:: Work required ::
Write out, word for word, only the data from its first line to the line containing "Advanced settings can".
* * *
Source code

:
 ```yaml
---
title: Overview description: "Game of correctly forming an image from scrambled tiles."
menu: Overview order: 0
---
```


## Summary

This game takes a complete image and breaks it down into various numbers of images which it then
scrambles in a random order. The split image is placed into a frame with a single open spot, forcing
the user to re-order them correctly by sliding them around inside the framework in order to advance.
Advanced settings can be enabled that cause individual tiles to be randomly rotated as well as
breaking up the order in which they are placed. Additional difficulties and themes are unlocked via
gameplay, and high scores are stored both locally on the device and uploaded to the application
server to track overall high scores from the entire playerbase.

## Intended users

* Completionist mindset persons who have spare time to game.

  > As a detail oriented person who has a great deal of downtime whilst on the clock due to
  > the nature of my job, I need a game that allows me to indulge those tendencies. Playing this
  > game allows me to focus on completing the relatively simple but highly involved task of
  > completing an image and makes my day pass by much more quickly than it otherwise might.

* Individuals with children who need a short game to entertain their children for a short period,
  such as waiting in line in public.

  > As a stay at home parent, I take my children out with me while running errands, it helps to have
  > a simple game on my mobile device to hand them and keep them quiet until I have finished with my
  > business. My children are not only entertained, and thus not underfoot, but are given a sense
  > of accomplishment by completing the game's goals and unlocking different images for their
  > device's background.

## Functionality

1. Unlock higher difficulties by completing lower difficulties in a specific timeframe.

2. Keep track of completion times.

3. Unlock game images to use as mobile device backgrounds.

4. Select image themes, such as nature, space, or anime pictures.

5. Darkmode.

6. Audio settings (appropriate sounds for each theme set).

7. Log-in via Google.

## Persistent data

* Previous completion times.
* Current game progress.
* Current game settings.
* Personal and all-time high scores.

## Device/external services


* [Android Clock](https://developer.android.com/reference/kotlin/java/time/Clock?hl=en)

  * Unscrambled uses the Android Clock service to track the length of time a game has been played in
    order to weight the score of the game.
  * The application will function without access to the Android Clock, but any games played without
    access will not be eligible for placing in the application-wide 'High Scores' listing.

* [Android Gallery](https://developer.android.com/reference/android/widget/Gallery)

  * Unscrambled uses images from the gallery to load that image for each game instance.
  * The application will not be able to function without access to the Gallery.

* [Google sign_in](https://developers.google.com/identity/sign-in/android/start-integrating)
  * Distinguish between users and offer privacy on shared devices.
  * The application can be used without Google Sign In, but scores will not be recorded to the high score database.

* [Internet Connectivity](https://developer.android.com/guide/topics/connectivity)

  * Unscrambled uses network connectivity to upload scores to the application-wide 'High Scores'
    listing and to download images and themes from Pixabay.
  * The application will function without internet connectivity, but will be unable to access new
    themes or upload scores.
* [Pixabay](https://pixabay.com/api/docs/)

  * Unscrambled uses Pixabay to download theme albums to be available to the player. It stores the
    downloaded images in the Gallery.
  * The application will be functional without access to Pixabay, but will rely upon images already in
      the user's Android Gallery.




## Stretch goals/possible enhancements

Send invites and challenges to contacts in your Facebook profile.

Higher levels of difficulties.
* * *
:: Exercise output ::
Source code

:
 ```yaml
---
title: Overview description: "Game of correctly forming an image from scrambled tiles."
menu: Overview order: 0
---
```


## Summary

This game takes a complete image and breaks it down into various numbers of images which it then
scrambles in a random order. The split image is placed into a frame with a single open spot, forcing
the user to re-order them correctly by sliding them around inside the framework in order to advance.
Advanced settings can be enabled that cause individual tiles to be randomly rotated as well as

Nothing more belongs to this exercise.